◆ EXERCISE DIRECTIONS ◆
Report only the number of lines in the entries below that hold the word "author".

(RECORDS SUPPLIED)

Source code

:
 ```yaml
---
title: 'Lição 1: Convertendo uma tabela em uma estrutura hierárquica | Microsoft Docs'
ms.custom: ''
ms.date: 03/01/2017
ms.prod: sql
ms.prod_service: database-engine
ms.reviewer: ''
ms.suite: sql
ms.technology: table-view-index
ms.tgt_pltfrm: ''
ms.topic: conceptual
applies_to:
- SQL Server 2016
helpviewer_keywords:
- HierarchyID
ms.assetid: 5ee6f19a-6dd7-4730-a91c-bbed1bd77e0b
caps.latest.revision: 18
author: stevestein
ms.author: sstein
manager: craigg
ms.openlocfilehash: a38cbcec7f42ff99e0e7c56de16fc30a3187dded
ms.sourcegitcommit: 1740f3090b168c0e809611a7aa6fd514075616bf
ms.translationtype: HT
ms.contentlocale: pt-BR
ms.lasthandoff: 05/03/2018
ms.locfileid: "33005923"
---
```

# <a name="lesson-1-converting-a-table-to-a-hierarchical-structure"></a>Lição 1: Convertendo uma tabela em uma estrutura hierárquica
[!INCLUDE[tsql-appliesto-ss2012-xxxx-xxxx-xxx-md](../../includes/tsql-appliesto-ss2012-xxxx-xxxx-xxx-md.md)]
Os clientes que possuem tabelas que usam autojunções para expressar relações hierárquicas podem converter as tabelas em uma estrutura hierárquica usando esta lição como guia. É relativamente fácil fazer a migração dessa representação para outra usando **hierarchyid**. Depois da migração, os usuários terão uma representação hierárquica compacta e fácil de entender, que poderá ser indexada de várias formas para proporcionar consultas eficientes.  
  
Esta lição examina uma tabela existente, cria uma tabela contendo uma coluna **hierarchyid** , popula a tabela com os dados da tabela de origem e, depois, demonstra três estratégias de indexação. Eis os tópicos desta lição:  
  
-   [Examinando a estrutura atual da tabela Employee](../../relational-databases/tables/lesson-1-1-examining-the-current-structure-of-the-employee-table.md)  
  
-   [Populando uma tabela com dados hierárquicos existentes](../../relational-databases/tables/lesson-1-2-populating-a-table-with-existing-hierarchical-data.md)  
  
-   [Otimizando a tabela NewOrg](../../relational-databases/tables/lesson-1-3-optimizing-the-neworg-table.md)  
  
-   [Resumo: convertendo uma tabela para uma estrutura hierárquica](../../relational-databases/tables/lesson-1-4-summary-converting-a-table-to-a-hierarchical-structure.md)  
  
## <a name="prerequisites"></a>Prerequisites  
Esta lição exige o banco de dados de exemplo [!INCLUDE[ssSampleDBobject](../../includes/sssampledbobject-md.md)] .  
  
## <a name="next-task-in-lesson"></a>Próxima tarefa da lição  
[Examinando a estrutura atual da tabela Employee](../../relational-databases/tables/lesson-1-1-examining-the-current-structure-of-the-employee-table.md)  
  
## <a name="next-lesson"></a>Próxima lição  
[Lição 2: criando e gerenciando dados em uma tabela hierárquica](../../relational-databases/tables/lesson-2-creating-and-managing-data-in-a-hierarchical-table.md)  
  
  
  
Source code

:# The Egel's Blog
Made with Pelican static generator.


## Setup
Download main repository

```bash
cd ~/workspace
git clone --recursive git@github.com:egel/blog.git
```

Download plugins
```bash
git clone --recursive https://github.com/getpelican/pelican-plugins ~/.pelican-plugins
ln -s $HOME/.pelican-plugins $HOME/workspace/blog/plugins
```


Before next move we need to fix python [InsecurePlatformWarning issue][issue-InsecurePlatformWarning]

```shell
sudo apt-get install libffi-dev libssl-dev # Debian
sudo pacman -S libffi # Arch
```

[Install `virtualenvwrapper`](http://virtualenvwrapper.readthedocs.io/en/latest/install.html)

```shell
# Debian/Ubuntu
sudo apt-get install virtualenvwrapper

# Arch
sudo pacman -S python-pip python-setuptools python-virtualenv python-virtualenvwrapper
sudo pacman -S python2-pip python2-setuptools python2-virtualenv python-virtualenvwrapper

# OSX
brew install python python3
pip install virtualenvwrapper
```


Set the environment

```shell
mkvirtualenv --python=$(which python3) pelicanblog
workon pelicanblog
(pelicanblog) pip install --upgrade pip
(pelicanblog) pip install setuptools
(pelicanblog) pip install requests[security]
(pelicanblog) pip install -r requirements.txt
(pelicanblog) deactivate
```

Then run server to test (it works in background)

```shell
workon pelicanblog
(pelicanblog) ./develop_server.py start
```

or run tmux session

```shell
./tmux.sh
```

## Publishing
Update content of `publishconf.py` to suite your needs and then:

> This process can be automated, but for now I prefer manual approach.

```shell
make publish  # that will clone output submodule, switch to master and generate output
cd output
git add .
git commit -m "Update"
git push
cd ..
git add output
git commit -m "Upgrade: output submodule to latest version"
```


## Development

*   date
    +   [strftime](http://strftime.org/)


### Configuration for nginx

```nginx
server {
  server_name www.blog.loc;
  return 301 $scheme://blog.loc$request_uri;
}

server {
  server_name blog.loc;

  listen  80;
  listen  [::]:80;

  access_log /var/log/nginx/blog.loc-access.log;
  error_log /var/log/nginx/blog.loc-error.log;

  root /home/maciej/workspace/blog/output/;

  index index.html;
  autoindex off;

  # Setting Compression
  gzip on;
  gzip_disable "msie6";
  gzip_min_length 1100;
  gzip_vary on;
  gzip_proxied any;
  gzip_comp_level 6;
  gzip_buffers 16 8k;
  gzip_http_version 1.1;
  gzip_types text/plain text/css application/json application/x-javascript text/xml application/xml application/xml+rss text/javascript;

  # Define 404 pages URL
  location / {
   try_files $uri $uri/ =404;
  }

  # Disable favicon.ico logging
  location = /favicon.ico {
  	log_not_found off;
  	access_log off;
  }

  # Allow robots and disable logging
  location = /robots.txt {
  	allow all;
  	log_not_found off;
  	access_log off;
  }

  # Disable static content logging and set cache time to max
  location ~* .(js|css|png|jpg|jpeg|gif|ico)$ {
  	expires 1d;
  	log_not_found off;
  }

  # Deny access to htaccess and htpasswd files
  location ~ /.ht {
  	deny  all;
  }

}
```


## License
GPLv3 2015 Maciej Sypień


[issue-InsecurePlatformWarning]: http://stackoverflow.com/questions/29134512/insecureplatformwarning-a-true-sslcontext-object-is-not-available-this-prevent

(End RECORDS SUPPLIED)

◆ RESULT BELOW ◆
2